● **What the exercise asks**
Scan the material below for every line with the string "algo", and copy those lines.

● **Provided data**
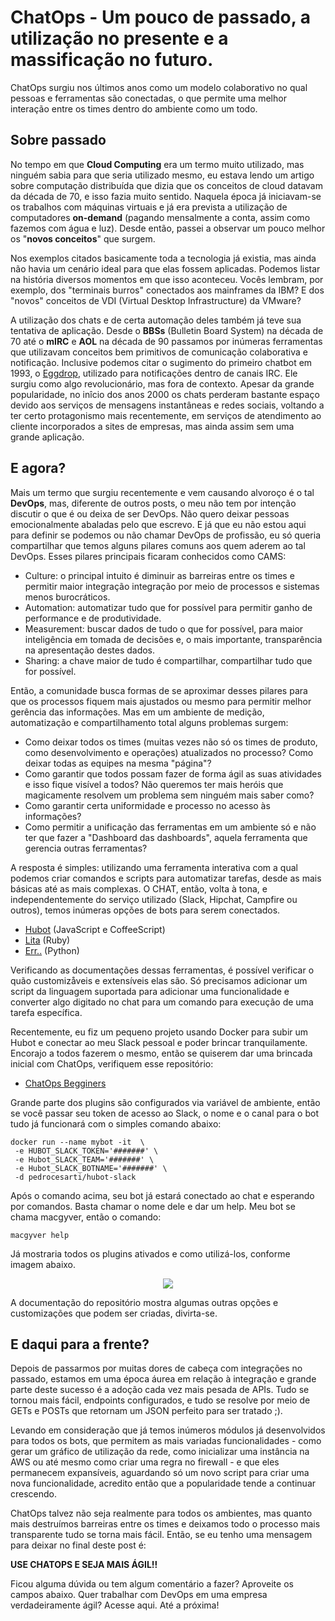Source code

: # ChatOps - Um pouco de passado, a utilização no presente e a massificação no futuro.

ChatOps surgiu nos últimos anos como um modelo colaborativo no qual pessoas e ferramentas são conectadas, o que permite uma melhor interação entre os times dentro do ambiente como um todo.

## Sobre passado 

No tempo em que __Cloud Computing__ era um termo muito utilizado, mas ninguém sabia para que seria utilizado mesmo, eu estava lendo um artigo sobre computação distribuída que dizia que os conceitos de cloud datavam da década de 70, e isso fazia muito sentido. Naquela época já iniciavam-se os trabalhos com máquinas virtuais e já era prevista a utilização de computadores __on-demand__ (pagando mensalmente a conta, assim como fazemos com água e luz). Desde então, passei a observar um pouco melhor os "**novos conceitos**" que surgem.

Nos exemplos citados basicamente toda a tecnologia já existia, mas ainda não havia um cenário ideal para que elas fossem aplicadas. Podemos listar na história diversos momentos em que isso aconteceu. Vocês lembram, por exemplo, dos "terminais burros" conectados aos mainframes da IBM? E dos "novos" conceitos de VDI (Virtual Desktop Infrastructure) da VMware?  

A utilização dos chats e de certa automação deles também já teve sua tentativa de aplicação. Desde o __BBSs__ (Bulletin Board System) na década de 70 até o __mIRC__ e __AOL__ na década de 90 passamos por inúmeras ferramentas que utilizavam conceitos bem primitivos de comunicação colaborativa e notificação. Inclusive podemos citar o sugimento do primeiro chatbot em 1993, o [Eggdrop](http://www.eggheads.org), utilizado para notificações dentro de canais IRC. Ele surgiu como algo revolucionário, mas fora de contexto. Apesar da grande popularidade, no inîcio dos anos 2000 os chats perderam bastante espaço devido aos serviços de mensagens instantâneas e redes sociais, voltando a ter certo protagonismo mais recentemente, em serviços de atendimento ao cliente incorporados a sites de empresas, mas ainda assim sem uma grande aplicação.

## E agora?

Mais um termo que surgiu recentemente e vem causando alvoroço é o tal **DevOps**, mas, diferente de outros posts, o meu não tem por intenção discutir o que é ou deixa de ser DevOps. Não quero deixar pessoas emocionalmente abaladas pelo que escrevo. E já que eu não estou aqui para definir se podemos ou não chamar DevOps de profissão, eu só queria compartilhar que temos alguns pilares comuns aos quem aderem ao tal DevOps. Esses pilares principais ficaram conhecidos como CAMS:

- Culture: o principal intuito é diminuir as barreiras entre os times e permitir maior integração integração por meio de processos e sistemas menos burocráticos.
- Automation: automatizar tudo que for possível para permitir ganho de performance e de produtividade.
- Measurement: buscar dados de tudo o que for possível, para maior inteligência em tomada de decisões e, o mais importante, transparência na apresentação destes dados.
- Sharing: a chave maior de tudo é compartilhar, compartilhar tudo que for possível. 

Então, a comunidade busca formas de se aproximar desses pilares para que os processos fiquem mais ajustados ou mesmo para permitir melhor gerência das informações. Mas em um ambiente de medição, automatização e compartilhamento total alguns problemas surgem:

- Como deixar todos os times (muitas vezes não só os times de produto, como desenvolvimento e operações) atualizados no processo? Como deixar todas as equipes na mesma "página"?
- Como garantir que todos possam fazer de forma ágil as suas atividades e isso fique visível a todos? Não queremos ter mais heróis que magicamente resolvem um problema sem ninguém mais saber como?
- Como garantir certa uniformidade e processo no acesso às informações?
- Como permitir a unificação das ferramentas em um ambiente só e não ter que fazer a "Dashboard das dashboards", aquela ferramenta que gerencia outras ferramentas?

A resposta é simples: utilizando uma ferramenta interativa com a qual podemos criar comandos e scripts para automatizar tarefas, desde as mais básicas até as mais complexas. O CHAT, então, volta à tona, e independentemente do serviço utilizado (Slack, Hipchat, Campfire ou outros), temos inúmeras opções de bots para serem conectados. 

- [Hubot](https://hubot.github.com) (JavaScript e CoffeeScript)
- [Lita](https://www.lita.io) (Ruby)
- [Err..](http://errbot.io/en/latest/) (Python)  

Verificando as documentações dessas ferramentas, é possível verificar o quão customizåveis e extensíveis elas são. Só precisamos adicionar um script da linguagem suportada para adicionar uma funcionalidade e converter algo digitado no chat para um comando para execução de uma tarefa específica. 

Recentemente, eu fiz um pequeno projeto usando Docker para subir um Hubot e conectar ao meu Slack pessoal e poder brincar tranquilamente. Encorajo a todos fazerem o mesmo, então se quiserem dar uma brincada inicial com ChatOps, verifiquem esse repositório:

- [ChatOps Begginers](https://github.com/pedrocesar-ti/hubot-slack-docker)

Grande parte dos plugins são configurados via variável de ambiente, então se você passar seu token de acesso ao Slack, o nome e o canal para o bot tudo já funcionará com o simples comando abaixo:

```shell
docker run --name mybot -it  \
 -e HUBOT_SLACK_TOKEN='#######' \
 -e Hubot_SLACK_TEAM='#######' \
 -e Hubot_SLACK_BOTNAME='#######' \
 -d pedrocesarti/hubot-slack
```
Após o comando acima, seu bot já estará conectado ao chat e esperando por comandos. Basta chamar o nome dele e dar um help. Meu bot se chama macgyver, então o comando:

```
macgyver help
```
Já mostraria todos os plugins ativados e como utilizá-los, conforme imagem abaixo.

<p align="center"><img src="https://dl.dropboxusercontent.com/s/d0mld4njpw70bmw/Screen%20Shot%202016-06-08%20at%207.13.36%20PM.png?dl=0"Hubot - Slack"></p>

A documentação do repositório mostra algumas outras opções e customizações que podem ser criadas, divirta-se.

## E daqui para a frente?
Depois de passarmos por muitas dores de cabeça com integrações no passado, estamos em uma época áurea em relação à integração e grande parte deste sucesso é a adoção cada vez mais pesada de APIs. Tudo se tornou mais fácil, endpoints configurados, e tudo se resolve por meio de GETs e POSTs que retornam um JSON perfeito para ser tratado ;).

Levando em consideração que já temos inúmeros módulos já desenvolvidos para todos os bots, que permitem as mais variadas funcionalidades - como gerar um gráfico de utilização da rede, como inicializar uma instância na AWS ou até mesmo como criar uma regra no firewall - e que eles permanecem expansíveis, aguardando só um novo script para criar uma nova funcionalidade, acredito então que a popularidade tende a continuar crescendo.  

ChatOps talvez não seja realmente para todos os ambientes, mas quanto mais destruímos barreiras entre os times e deixamos todo o processo mais transparente tudo se torna mais fácil. Então, se eu tenho uma mensagem para deixar no final deste post é:

**USE CHATOPS E SEJA MAIS ÁGIL!!**

Ficou alguma dúvida ou tem algum comentário a fazer? Aproveite os campos abaixo. Quer trabalhar com DevOps em uma empresa verdadeiramente ágil? Acesse aqui. Até a próxima!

● **Written answer**
A utilização dos chats e de certa automação deles também já teve sua tentativa de aplicação. Desde o __BBSs__ (Bulletin Board System) na década de 70 até o __mIRC__ e __AOL__ na década de 90 passamos por inúmeras ferramentas que utilizavam conceitos bem primitivos de comunicação colaborativa e notificação. Inclusive podemos citar o sugimento do primeiro chatbot em 1993, o [Eggdrop](http://www.eggheads.org), utilizado para notificações dentro de canais IRC. Ele surgiu como algo revolucionário, mas fora de contexto. Apesar da grande popularidade, no inîcio dos anos 2000 os chats perderam bastante espaço devido aos serviços de mensagens instantâneas e redes sociais, voltando a ter certo protagonismo mais recentemente, em serviços de atendimento ao cliente incorporados a sites de empresas, mas ainda assim sem uma grande aplicação.
Verificando as documentações dessas ferramentas, é possível verificar o quão customizåveis e extensíveis elas são. Só precisamos adicionar um script da linguagem suportada para adicionar uma funcionalidade e converter algo digitado no chat para um comando para execução de uma tarefa específica. 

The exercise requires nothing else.